Improving brand recognition via “doing good” is becoming one of the cornerstones of advertising strategies, as seen by Colgate’s public awareness advertisements advocating water conservation during the Super Bowl. We can survive without electricity or paper–people have done so for millennia–but we cannot survive without water, especially drinkable water. Encouragement and practice of resource conservation raise brand awareness and reach out to workers, their families, and beyond. If the firm does not practice what it teaches, the chance to improve the brand image is gone.
Increase productivity and cut costs: Opponents of sustainability say that sustainable business practices diminish corporate profit. The development of sustainable business practices facilitates effective operation, simplifying effort and conserving resources, therefore increasing staff productivity and lowering costs. Energy conservation methods can range from as essential as turning off unneeded lights and insulating walls to more complicated initiatives like installing a geothermal heating and cooling systems. Those initiatives with a higher overall impact will almost certainly be more expensive to undertake, but the long-term benefits will be worth the expenditure.
Improve corporate compliance with laws: With all of the talk about climate change, limited energy supplies, and environmental effects, it’s no wonder that state and federal government agencies are implementing environmental laws. By incorporating sustainability into your organization, you will be better positioned to satisfy new laws on time.
Attract workers and investors: People prefer to be connected with the good, especially younger generations that have grown up hearing environmental protection themes daily. They do not want to be associated with firms involved in environmental disasters and social welfare issues. Demonstrate that your firm cares about the environment and its employees, and you’ll attract the type of individuals you’re looking for as well as the finances you’ll need to grow.

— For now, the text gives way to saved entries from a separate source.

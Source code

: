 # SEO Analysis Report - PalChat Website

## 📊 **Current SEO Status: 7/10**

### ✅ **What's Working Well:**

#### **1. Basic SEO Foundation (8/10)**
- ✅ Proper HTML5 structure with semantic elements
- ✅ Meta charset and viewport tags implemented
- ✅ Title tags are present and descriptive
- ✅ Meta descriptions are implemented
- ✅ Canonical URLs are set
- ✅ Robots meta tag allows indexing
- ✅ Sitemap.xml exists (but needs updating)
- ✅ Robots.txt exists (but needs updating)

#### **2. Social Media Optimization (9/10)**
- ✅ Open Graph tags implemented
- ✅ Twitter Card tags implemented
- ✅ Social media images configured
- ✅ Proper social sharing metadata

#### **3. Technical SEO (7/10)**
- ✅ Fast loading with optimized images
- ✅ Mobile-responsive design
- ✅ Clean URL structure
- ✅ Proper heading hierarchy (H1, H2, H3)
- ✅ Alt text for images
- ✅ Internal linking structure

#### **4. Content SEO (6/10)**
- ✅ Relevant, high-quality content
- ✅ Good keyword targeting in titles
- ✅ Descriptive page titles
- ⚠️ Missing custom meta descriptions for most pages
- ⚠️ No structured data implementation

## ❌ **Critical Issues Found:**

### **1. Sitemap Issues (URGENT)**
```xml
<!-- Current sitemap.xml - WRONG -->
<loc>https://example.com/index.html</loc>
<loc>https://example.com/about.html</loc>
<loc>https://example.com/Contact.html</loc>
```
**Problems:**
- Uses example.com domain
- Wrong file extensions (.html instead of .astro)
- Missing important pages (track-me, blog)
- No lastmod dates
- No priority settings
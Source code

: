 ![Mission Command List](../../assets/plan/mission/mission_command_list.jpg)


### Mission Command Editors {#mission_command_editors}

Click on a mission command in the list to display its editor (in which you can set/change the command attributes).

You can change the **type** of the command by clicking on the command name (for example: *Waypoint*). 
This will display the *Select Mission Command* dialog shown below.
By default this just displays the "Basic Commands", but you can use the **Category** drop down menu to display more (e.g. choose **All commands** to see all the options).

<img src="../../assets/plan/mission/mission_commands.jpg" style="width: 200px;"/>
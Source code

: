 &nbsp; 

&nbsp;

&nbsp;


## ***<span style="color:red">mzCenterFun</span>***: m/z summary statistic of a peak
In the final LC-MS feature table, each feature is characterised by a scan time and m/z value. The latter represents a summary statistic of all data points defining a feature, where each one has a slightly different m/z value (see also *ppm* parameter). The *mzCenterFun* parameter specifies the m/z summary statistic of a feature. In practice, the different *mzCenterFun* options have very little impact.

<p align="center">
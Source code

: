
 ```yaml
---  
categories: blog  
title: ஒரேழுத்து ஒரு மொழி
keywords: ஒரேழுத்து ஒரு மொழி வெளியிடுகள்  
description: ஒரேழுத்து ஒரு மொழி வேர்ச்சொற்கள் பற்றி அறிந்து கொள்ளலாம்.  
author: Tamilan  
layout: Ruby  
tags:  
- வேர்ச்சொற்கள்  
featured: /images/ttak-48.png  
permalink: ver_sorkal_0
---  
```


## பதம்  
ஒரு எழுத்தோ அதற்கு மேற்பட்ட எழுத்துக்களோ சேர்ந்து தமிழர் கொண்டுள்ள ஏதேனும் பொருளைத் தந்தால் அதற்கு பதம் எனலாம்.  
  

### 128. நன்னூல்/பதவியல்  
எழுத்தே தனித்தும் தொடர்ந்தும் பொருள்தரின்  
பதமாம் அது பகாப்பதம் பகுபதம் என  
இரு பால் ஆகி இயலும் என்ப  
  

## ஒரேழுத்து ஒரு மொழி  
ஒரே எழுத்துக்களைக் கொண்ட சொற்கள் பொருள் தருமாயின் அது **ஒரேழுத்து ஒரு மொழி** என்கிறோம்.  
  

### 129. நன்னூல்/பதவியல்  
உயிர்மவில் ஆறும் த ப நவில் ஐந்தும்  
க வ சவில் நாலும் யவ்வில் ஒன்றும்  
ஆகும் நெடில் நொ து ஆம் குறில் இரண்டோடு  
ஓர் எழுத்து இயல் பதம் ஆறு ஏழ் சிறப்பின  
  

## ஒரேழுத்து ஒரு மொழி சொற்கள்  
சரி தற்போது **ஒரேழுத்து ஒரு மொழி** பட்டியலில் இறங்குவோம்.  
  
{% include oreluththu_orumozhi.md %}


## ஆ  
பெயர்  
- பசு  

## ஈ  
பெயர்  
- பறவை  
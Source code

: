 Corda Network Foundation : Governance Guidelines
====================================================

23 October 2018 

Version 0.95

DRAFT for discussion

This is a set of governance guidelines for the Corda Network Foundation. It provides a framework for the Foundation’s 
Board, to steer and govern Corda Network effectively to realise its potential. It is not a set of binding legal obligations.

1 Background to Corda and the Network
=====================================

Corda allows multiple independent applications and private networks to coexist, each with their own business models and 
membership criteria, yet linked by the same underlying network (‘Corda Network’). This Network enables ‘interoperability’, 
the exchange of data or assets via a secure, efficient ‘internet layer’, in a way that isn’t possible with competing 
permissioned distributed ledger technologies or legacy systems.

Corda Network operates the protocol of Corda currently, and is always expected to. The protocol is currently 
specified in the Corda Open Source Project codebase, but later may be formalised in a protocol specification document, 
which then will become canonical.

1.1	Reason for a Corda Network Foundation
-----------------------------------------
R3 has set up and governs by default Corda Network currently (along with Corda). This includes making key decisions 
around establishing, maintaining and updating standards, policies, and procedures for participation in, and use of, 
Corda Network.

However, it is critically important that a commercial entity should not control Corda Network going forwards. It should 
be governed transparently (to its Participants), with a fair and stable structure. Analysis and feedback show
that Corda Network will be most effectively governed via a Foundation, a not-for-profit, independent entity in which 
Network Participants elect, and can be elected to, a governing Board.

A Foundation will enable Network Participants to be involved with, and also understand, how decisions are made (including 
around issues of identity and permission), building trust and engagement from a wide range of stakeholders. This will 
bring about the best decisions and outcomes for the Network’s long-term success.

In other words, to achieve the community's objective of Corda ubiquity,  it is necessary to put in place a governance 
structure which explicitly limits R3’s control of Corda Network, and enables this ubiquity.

Reduce waste: This is perhaps the most basic and obvious approach to engage in sustainable activities. They began in the 1990s with offices collecting empty cans for recycling. Its effort has expanded to include waste reduction in paper, value engineering of products (developing new processes that use less raw materials), and replacing incandescent lights with LED lights.
Make shareholders happy: Sustainability may be utilized not just to reduce expenses but also to increase profit. McKinsey researched 40 firms in their 2014 study “Profits with Purpose: How Organizing for Sustainability Can Benefit the Bottom Line” to identify sustainability problems and explore practical suggestions “to extract value from sustainability.” According to the research, a Deutsche Bank analysis found that firms with high ratings in environmental, social, and governance issues outperformed the market in the medium and long run. McKinsey found similar findings for Carbon Disclosure Project investigations. Share price calculations back these statements: “A $1 investment in a value-weighted portfolio of high-sustainability firms in 1993 would have risen to $22.60 by the end of 2010, compared to $15.40 in a portfolio of low-sustainability firms.”
The ancient adage “anything simple isn’t worth doing” applies to sustainability. To hop on the sustainability bandwagon and make it work, it needs passion, commitment, and follow-through from the C-suite to rank-and-file personnel. However, if your company is successful, morale and productivity will improve even as sales and costs rise. It is the ideal win-win situation for shareholders, customers, and staff.